Our planet continues to warm. A recent series of reports anticipates a 4-degree (Celsius) rise in global temperatures by 2100 — twice the target that nations adopted in 2010 as the maximum allowable range for avoiding dangerous changes that will include the loss of coastal communities, the spread of deserts, extreme weather, and food and water shortages.

This warming process goes on amid repeated attempts at the global level to cap the greenhouse emissions that drive climate change. The most recent effort demonstrated once again the inability of leaders to make the hard choices needed to stave off a warmer future.

It is hard to escape the irony of nations holding the latest round of climate talks in Qatar, a country that relies on the production of a resource that creates greenhouse emissions, and that has used its riches to become the world’s largest emitter of greenhouse gasses per capita. Behind the seeming poke at the very intent of an attempt to limit such emissions was a recognition that eventual success of the fight against global warming depends on cooperation from fossil fuel producers, as well as from “consumers” — developed and developing economies.

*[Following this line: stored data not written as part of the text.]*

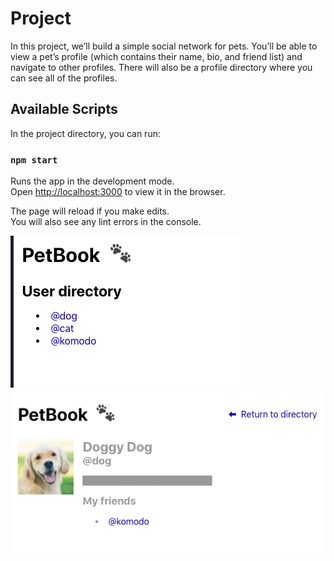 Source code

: # Project

In this project, we’ll build a simple social network for pets. You’ll be able to view a pet’s profile (which contains their name, bio, and friend list) and navigate to other profiles. There will also be a profile directory where you can see all of the profiles.

## Available Scripts

In the project directory, you can run:

### `npm start`

Runs the app in the development mode.\
Open [http://localhost:3000](http://localhost:3000) to view it in the browser.

The page will reload if you make edits.\
You will also see any lint errors in the console.


!['final product'](UserDirectory.png)
!['final product'](Profil.png)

Negotiations to limit greenhouse gas emissions began in 1992 and culminated in the 1997 Kyoto Protocol, which requires industrialized nations to cut greenhouse gas emissions by 5 percent during the 2008-2012 commitment period from 1990s levels.

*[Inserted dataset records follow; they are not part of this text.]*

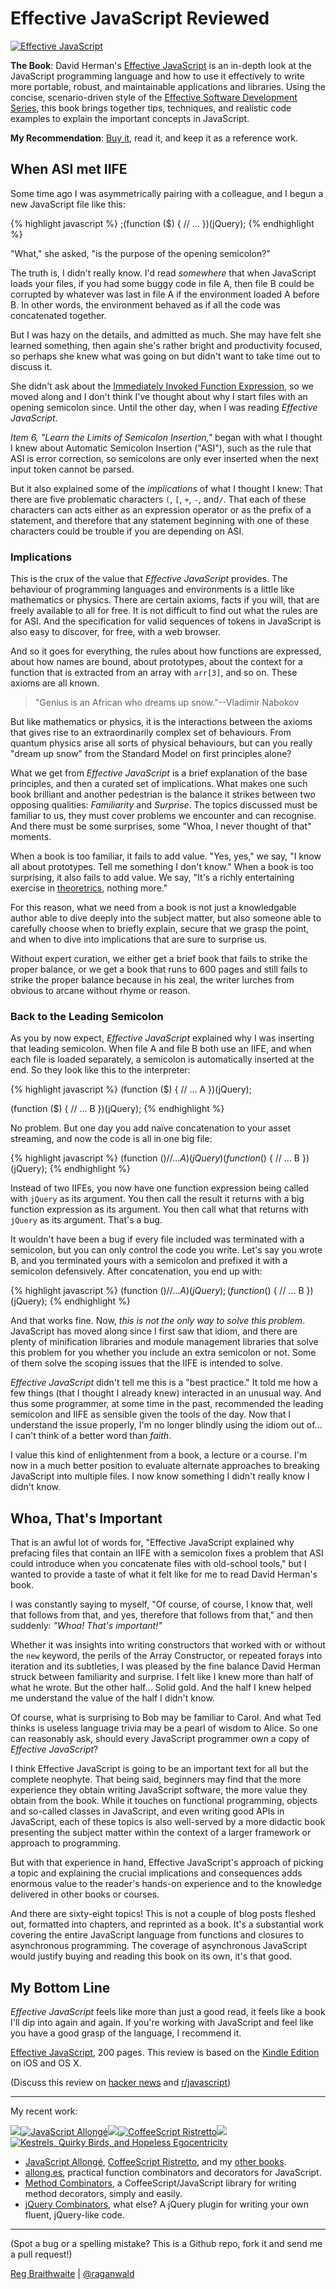 # Effective JavaScript Reviewed

[![Effective JavaScript](http://i.minus.com/ibjveCleaJzli1.png)](http://effectivejs.com)

**The Book**: David Herman's [Effective JavaScript](http://effectivejs.com) is an in-depth look at the JavaScript programming language and how to use it effectively to write more portable, robust, and maintainable applications and libraries. Using the concise, scenario-driven style of the [Effective Software Development Series](http://www.informit.com/esds), this book brings together tips, techniques, and realistic code examples to explain the important concepts in JavaScript.

**My Recommendation**: [Buy it][buy], read it, and keep it as a reference work.

## When ASI met IIFE

Some time ago I was asymmetrically pairing with a colleague, and I begun a new JavaScript file like this:

{% highlight javascript %}
;(function ($) {
	// ...
})(jQuery);
{% endhighlight %}
  
"What," she asked, "is the purpose of the opening semicolon?"

The truth is, I didn't really know. I'd read *somewhere* that when JavaScript loads your files, if you had  some buggy code in file A, then file B could be corrupted by whatever was last in file A if the environment loaded A before B. In other words, the environment behaved as if all the code was concatenated together.

But I was hazy on the details, and admitted as much. She may have felt she learned something, then again she's rather bright and productivity focused, so perhaps she knew what was going on but didn't want to take time out to discuss it.

She didn't ask about the [Immediately Invoked Function Expression][iife], so we moved along and I don't think I've thought about why I start files with an opening semicolon since. Until the other day, when I was reading *Effective JavaScript*.

[iife]: http://www.benalman.com/news/2010/11/immediately-invoked-function-expression/

*Item 6, "Learn the Limits of Semicolon Insertion,"* began with what I thought I knew about Automatic Semicolon Insertion ("ASI"), such as the rule that ASI is error correction, so semicolons are only ever inserted when the next input token cannot be parsed.

But it also explained some of the *implications* of what I thought I knew: That there are five problematic characters `(`, `[`, `+`, `-`, and`/`. That each of these characters can acts either as an expression operator or as the prefix of a statement, and therefore that any statement beginning with one of these characters could be trouble if you are depending on ASI.

### Implications

This is the crux of the value that *Effective JavaScript* provides. The behaviour of programming languages and environments is a little like mathematics or physics. There are certain axioms, facts if you will, that are freely available to all for free. It is not difficult to find out what the rules are for ASI. And the specification for valid sequences of tokens in JavaScript is also easy to discover, for free, with a web browser.

And so it goes for everything, the rules about how functions are expressed, about how names are bound, about prototypes, about the context for a function that is extracted from an array  with `arr[3]`, and so on. These axioms are all known.

> "Genius is an African who dreams up snow."--Vladimir Nabokov

But like mathematics or physics, it is the interactions between the axioms that gives rise to an extraordinarily complex set of behaviours. From quantum physics arise all sorts of physical behaviours, but can you really "dream up snow" from the Standard Model on first principles alone?

What we get from *Effective JavaScript* is a brief explanation of the base principles, and then a curated set of implications. What makes one such book brilliant and another pedestrian is the balance it strikes between two opposing qualities: *Familiarity* and *Surprise*.  The topics discussed must be familiar to us, they must cover problems we encounter and can recognise. And there must be some surprises, some "Whoa, I never thought of that" moments.

When a book is too familiar, it fails to add value. "Yes, yes," we say, "I know all about prototypes. Tell me something I don't know." When a book is too surprising, it also fails to add value. We say, "It's a richly entertaining exercise in [theoretrics], nothing more."

[theoretrics]:https://twitter.com/raganwald/status/286670901905342464 "Portmanteau of 'Theory' and 'Theatrics,' a highly entertaining explanation of theory with little practical value."

For this reason, what we need from a book is not just a knowledgable author able to dive deeply into the subject matter, but also someone able to carefully choose when to briefly explain, secure that we grasp the point, and when to dive into implications that are sure to surprise us.

Without expert curation, we either get a brief book that fails to strike the proper balance, or we get a book that runs to 600 pages and still fails to strike the proper balance because in his zeal, the writer lurches from obvious to arcane without rhyme or reason.

### Back to the Leading Semicolon

As you by now expect, *Effective JavaScript* explained why I was inserting that leading semicolon. When file A and file B both use an IIFE, and when each file is loaded separately, a semicolon is automatically inserted at the end. So they look like this to the interpreter:

{% highlight javascript %}
(function ($) {
	// ... A
})(jQuery);

(function ($) {
	// ... B
})(jQuery);
{% endhighlight %}
  
No problem. But one day you add naïve concatenation to your asset streaming, and now the code is all in one big file:

{% highlight javascript %}
(function ($) {
	// ... A
})(jQuery)(function ($) {
	// ... B
})(jQuery);
{% endhighlight %}
  
Instead of two IIFEs, you now have one function expression being called with `jQuery` as its argument. You then call the result it returns with a big function expression as its argument. You then call what that returns with `jQuery` as its argument. That's a bug.

It wouldn't have been a bug if every file included was terminated with a semicolon, but you can only control the code you write. Let's say you wrote B, and you terminated yours with a semicolon and prefixed it with a semicolon defensively. After concatenation, you end up with:

{% highlight javascript %}
(function ($) {
	// ... A
})(jQuery);(function ($) {
	// ... B
})(jQuery);
{% endhighlight %}
  
And that works fine. Now, *this is not the only way to solve this problem*. JavaScript has moved along since I first saw that idiom, and there are plenty of minification libraries and module management libraries that solve this problem for you whether you include an extra semicolon or not. Some of them solve the scoping issues that the IIFE is intended to solve.

*Effective JavaScript* didn't tell me this is a "best practice." It told me how a few things (that I thought I already knew) interacted in an unusual way. And thus some programmer, at some time in the past, recommended the leading semicolon and IIFE as sensible given the tools of the day. Now that I understand the issue properly, I'm no longer blindly using the idiom out of... I can't think of a better word than *faith*.

I value this kind of enlightenment from a book, a lecture or a course. I'm now in a much better position to evaluate alternate approaches to breaking JavaScript into multiple files. I now know something I didn't really know I didn't know.

## Whoa, That's Important

That is an awful lot of words for, "Effective JavaScript explained why prefacing files that contain an IIFE with a semicolon fixes a problem that ASI could introduce when you concatenate files with old-school tools," but I wanted to provide a taste of what it felt like for me to read David Herman's book.

I was constantly saying to myself, "Of course, of course, I know that, well that follows from that, and yes, therefore that follows from that," and then suddenly: *"Whoa! That's important!"*

Whether it was insights into writing constructors that worked with or without the `new` keyword, the perils of the Array Constructor, or repeated forays into iteration and its subtleties, I was pleased by the fine balance David Herman struck between familiarity and surprise. I felt like I knew more than half of what he wrote. But the other half... Solid gold. And the half I knew helped me understand the value of the half I didn't know.

Of course, what is surprising to Bob may be familiar to Carol. And what Ted thinks is useless language trivia may be a pearl of wisdom to Alice. So one can reasonably ask, should every JavaScript programmer own a copy of *Effective JavaScript*?

I think Effective JavaScript is going to be an important text for all but the complete neophyte. That being said, beginners may find that the more experience they obtain writing JavaScript software, the more value they obtain from the book. While it touches on functional programming, objects and so-called classes in JavaScript, and even writing good APIs in JavaScript, each of these topics is also well-served by a more didactic book presenting the subject matter within the context of a larger framework or approach to programming.

But with that experience in hand, Effective JavaScript's approach of picking a topic and explaining the crucial implications and consequences adds enormous value to the reader's hands-on experience and to the knowledge delivered in other books or courses.

And there are sixty-eight topics! This is not a couple of blog posts fleshed out, formatted into chapters, and reprinted as a book. It's a substantial work covering the entire JavaScript language from functions and closures to asynchronous programming. The coverage of asynchronous JavaScript would justify buying and reading this book on its own, it's that good.

## My Bottom Line

*Effective JavaScript* feels like more than just a good read, it feels like a book I'll dip into again and again. If you're working with JavaScript and feel like you have a good grasp of the language, I recommend it.

[Effective JavaScript][buy], 200 pages. This review is based on the [Kindle Edition][kindle] on iOS and OS X.

(Discuss this review on [hacker news](http://news.ycombinator.com/item?id=5002439) and [r/javascript](http://www.reddit.com/r/javascript/comments/15w0ab/effective_javascript_reviewed/))

[buy]: http://www.amazon.com/gp/product/0321812182/ref=as_li_ss_tl?ie=UTF8&tag=raganwald001-20&linkCode=as2&camp=1789&creative=390957&creativeASIN=0321812182 "Buy on Amazon.com"
[kindle]: http://www.amazon.com/gp/product/B00AC1RP14/ref=as_li_ss_tl?ie=UTF8&tag=raganwald001-20&linkCode=as2&camp=1789&creative=390957&creativeASIN=B00AC1RP14
---

My recent work:

![](http://i.minus.com/iL337yTdgFj7.png)[![JavaScript Allongé](http://i.minus.com/iW2E1A8M5UWe6.jpeg)](http://leanpub.com/javascript-allonge "JavaScript Allongé")![](http://i.minus.com/iL337yTdgFj7.png)[![CoffeeScript Ristretto](http://i.minus.com/iMmGxzIZkHSLD.jpeg)](http://leanpub.com/coffeescript-ristretto "CoffeeScript Ristretto")![](http://i.minus.com/iL337yTdgFj7.png)[![Kestrels, Quirky Birds, and Hopeless Egocentricity](http://i.minus.com/ibw1f1ARQ4bhi1.jpeg)](http://leanpub.com/combinators "Kestrels, Quirky Birds, and Hopeless Egocentricity")

* [JavaScript Allongé](http://leanpub.com/javascript-allonge), [CoffeeScript Ristretto](http://leanpub.com/coffeescript-ristretto), and my [other books](http://leanpub.com/u/raganwald).
* [allong.es](http://allong.es), practical function combinators and decorators for JavaScript.
* [Method Combinators](https://github.com/raganwald/method-combinators), a CoffeeScript/JavaScript library for writing method decorators, simply and easily.
* [jQuery Combinators](http://github.com/raganwald/jquery-combinators), what else? A jQuery plugin for writing your own fluent, jQuery-like code. 

---

(Spot a bug or a spelling mistake? This is a Github repo, fork it and send me a pull request!)

[Reg Braithwaite](http://braythwayt.com) | [@raganwald](http://twitter.com/raganwald)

That agreement was harshly criticized because it required only developed economies to act. At one time, that made sense — those nations contributed the overwhelming majority of gases that had driven climate change to that point — but by the time of the Kyoto negotiations, emerging economies were becoming significant greenhouse gas emitters.

In 2007, China became the world’s leading source of greenhouse gasses and India is now number three. (The United States is rated number two.) Yet, in the name of what they believed was fair, they refused to impose costs on their economic growth to solve a problem they did not create. If only the earth was so discerning.

The Kyoto Protocol had other flaws, too. Because of its limited scope, many nations, the U.S. among them, refused to ratify the pact. That drastically limited its effectiveness. Moreover, it is set to expire on Dec. 31, which made negotiations on a successor deal critical.

These talks, stretching over several years and large international meetings, had foundered on the question of universality: whether and how all nations could be included in a single framework. A 2009 meeting in Copenhagen was widely regarded as a failure, despite fig leaf pledges to make voluntary reductions.

The latest talks in Doha, Qatar, moved the process forward, but just barely. Negotiators agreed to extend the Kyoto Protocol through 2020, and will now work to create “a new protocol, another legal instrument or agreed outcome with legal force that will be applicable to all parties to the U.N. climate convention.”

The new treaty will be adopted in 2015, and will go into effect in 2020. It is a bittersweet success: Former signatories Japan, Canada and Russia all abandoned the Kyoto Protocol; the treaty now covers countries that produce just 15 percent of greenhouse gas emissions. Worse, no new pledges to cut greenhouse gasses were secured. Not surprisingly, those emissions are forecast to rise 2.6 percent in 2012, and increase some 58 percent over 1990.

Acceptance of legally binding limits for all nations is an important step forward. So, too, is the decision to finally put in place the climate change fund agreed to at the Copenhagen conference. This mechanism will provide up to $100 billion by 2020 to poorer nations as they battle the effects of climate change. It has startup capital and a home in South Korea, but implementation has been slowed as governments fight over its rules of operation — some governments want to vet all its investments — and donors have struggled with the effects of the global financial crisis.

The new agreement contains a pledge to “identify pathways for mobilizing the scaling up of climate finance,” but omits specific commitments and targets.

To call the Doha meeting a success redefines optimism. The truth is that only the bare minimum was achieved without having to tear up the entire climate change process.

Climate change is real, and its impacts mounting. Smaller island nations are already threatened and the surge in extreme storms, along with rising levels of Arctic melt are signs of a planet that is being changed in fundamental ways.

Yet governments show no urgency in addressing this problem. Japan should return to the Kyoto Protocol and join the second commitment period from 2013 to 2020. At least it should work out a domestic goal to reduce emissions from 2013 onward.

Ms. Christiana Figueres, head of the United Nations Climate Change Secretariat, doubts that diplomats will ever deliver change at the needed speed.

That means new mechanisms must emerge. Businesses and publics must drive this process. Investment in carbon-free renewable energy hit a record $260 billion in 2011 and will continue to grow as business leaders see opportunity in sustainable, efficient investment. Consumers should demand that business take this path and insist their governments make such decisions easier by structuring tax schemes accordingly.

Regardless of the “equity” of such a framework, developed countries are likely to have to lead, since developing country publics are more focused on crude quantitative improvements in their lives. That is not a criticism but a fact of life. That is not to say their governments should not care, but it means that the process of leadership will be different.

That sort of differentiation — within a universal system — is the best hope for an effective climate change regime.